The Computation of the Limit
R'enyi provides the following theorem:
Theorem. One has the limit $$ \lim_{x \to \infty} \frac{M(x)}{x} = C_R $$ with $$ C_R = \int_{0}^{\infty} \exp \left( -2 \int_{0}^{t} \frac{1 - e^{-u}}{u} du \right) dt $$
In order to compute the limit, R'enyi makes use of the following Tauberian theorem (stated without proof):
Theorem. if $f$ is positive and integrable over every finite interval $(0, T)$ and $e^{-st}f(t)$ is integrable over $(0, \infty)$ for any $s > 0$ and if $$ g(s) = \int_{0}^{\infty} e^{-st} f(t) dt \simeq H s^{-\beta} \text{ as } s \to 0 $$ where $\beta > 0$ and $H > 0$ then when $x \to \infty$, we have $$ F(x) = \int_{0}^{x} f(t) dt \simeq \frac{H}{\Gamma(1 + \beta)} x^{\beta} \text{ as } x \to \infty $$
Proof.

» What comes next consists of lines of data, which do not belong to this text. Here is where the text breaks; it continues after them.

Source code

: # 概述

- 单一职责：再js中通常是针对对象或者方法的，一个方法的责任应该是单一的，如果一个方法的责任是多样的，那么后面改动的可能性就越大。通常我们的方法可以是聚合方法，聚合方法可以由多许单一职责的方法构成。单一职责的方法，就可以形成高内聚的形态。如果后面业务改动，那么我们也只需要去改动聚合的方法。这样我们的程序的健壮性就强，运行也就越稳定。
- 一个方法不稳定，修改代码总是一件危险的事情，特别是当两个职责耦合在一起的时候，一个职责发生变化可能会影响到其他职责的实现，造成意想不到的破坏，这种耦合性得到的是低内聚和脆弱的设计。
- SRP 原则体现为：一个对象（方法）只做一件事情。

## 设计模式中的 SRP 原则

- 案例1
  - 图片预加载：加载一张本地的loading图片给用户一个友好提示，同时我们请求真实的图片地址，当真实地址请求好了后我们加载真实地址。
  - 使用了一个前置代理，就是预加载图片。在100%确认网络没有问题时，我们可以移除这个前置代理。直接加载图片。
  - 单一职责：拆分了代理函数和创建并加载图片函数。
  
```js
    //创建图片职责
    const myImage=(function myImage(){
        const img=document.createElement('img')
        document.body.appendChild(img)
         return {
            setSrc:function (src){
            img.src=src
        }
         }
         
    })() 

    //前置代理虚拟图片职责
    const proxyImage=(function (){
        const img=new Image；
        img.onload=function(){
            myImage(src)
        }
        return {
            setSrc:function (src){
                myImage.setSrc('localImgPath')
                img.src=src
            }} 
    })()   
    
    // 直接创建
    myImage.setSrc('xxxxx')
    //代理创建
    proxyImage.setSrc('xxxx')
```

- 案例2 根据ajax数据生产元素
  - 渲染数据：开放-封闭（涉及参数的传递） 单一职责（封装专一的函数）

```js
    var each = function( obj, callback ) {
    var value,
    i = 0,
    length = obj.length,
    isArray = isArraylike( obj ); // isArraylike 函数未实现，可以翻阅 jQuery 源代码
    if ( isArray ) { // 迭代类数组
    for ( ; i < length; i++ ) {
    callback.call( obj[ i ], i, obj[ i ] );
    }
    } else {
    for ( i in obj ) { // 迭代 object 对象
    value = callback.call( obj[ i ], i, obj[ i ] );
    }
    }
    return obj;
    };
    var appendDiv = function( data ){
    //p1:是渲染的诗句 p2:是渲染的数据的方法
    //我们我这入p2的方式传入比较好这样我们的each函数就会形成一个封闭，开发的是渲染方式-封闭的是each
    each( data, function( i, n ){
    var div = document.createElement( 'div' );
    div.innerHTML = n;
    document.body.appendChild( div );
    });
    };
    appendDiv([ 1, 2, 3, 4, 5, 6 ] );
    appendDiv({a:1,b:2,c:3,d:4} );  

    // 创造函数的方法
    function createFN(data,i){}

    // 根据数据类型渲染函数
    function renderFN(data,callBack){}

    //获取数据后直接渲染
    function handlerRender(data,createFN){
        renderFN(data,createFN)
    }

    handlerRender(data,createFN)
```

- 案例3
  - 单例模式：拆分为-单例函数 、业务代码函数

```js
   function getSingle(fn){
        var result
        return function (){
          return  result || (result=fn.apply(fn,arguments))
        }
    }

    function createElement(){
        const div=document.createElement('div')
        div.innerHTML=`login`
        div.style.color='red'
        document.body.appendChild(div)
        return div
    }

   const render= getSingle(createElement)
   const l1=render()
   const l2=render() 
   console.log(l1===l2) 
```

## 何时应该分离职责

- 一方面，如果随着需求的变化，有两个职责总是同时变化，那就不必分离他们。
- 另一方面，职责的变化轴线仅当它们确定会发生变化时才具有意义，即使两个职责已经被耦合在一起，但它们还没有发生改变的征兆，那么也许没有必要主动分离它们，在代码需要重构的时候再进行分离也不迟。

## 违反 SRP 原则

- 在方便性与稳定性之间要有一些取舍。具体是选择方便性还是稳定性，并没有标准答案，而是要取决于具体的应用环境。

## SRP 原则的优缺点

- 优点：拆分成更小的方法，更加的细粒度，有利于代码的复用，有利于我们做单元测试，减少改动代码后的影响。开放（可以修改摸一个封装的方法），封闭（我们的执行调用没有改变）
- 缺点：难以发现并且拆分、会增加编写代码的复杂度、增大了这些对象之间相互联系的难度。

If we re-arrange equation $4$ we have:
$$ s^2 \varphi(s) = e^{-s} \int_{s}^{\infty} \exp \left( -2 \int_{s}^{t} \frac{1 - e^{-u}}{u} du \right) dt $$
taking the limit as $s \to 0$:
$$ \begin{align*} \lim_{s \to 0} s^2 \varphi(s) & = \int_{0}^{\infty} \exp \left( -2 \int_{0}^{t} \frac{1 - e^{-u}}{u} du \right) dt \\ & = C_R \end{align*} $$
from the definition of $\varphi(s)$ ( equation $3$ ):
$$ \int_{0}^{\infty} M(x) e^{-sx} dx = \frac{C_R}{s^2} $$
as $s \to 0$. Applying the above theorem, we get:
$$ \begin{align*} \int_{0}^{x} M(t) dt & = \frac{C_R x^2}{\Gamma(3)} \\ & = \frac{C_R x^2}{2} \\ \frac{2}{x^2} \int_{0}^{x} M(t) dt & = C_R \end{align*} $$
as $x \to \infty$. Returning to the familiar equation $1$ and dividing across by $x$, and taking the limit as $x \to \infty$, we have:
$$ \begin{align*} \lim_{x \to \infty} \frac{M(x)}{x} & = \lim_{x \to \infty} \left( \frac{1}{x} + \frac{2}{x (x - 1)} \int_{0}^{x - 1} M(t) dt \right) \\ & = C_R \end{align*} $$
which is the required limit. $\square$
Remarks
While certainly more interesting than Weiner's approach - indeed an expression for the jamming limit is derived - this author is still left feeling dissatisfied by the approach taken. The Laplace transform of the master equation is introduced without any of it's specific features being used - for example, the reduction of an analytic problem to an algebraic problem, and no inverse step is performed - it is merely used as a convenient form in order to apply a Tauberian theorem, and hence the reference to the Laplace Transform could have been omitted.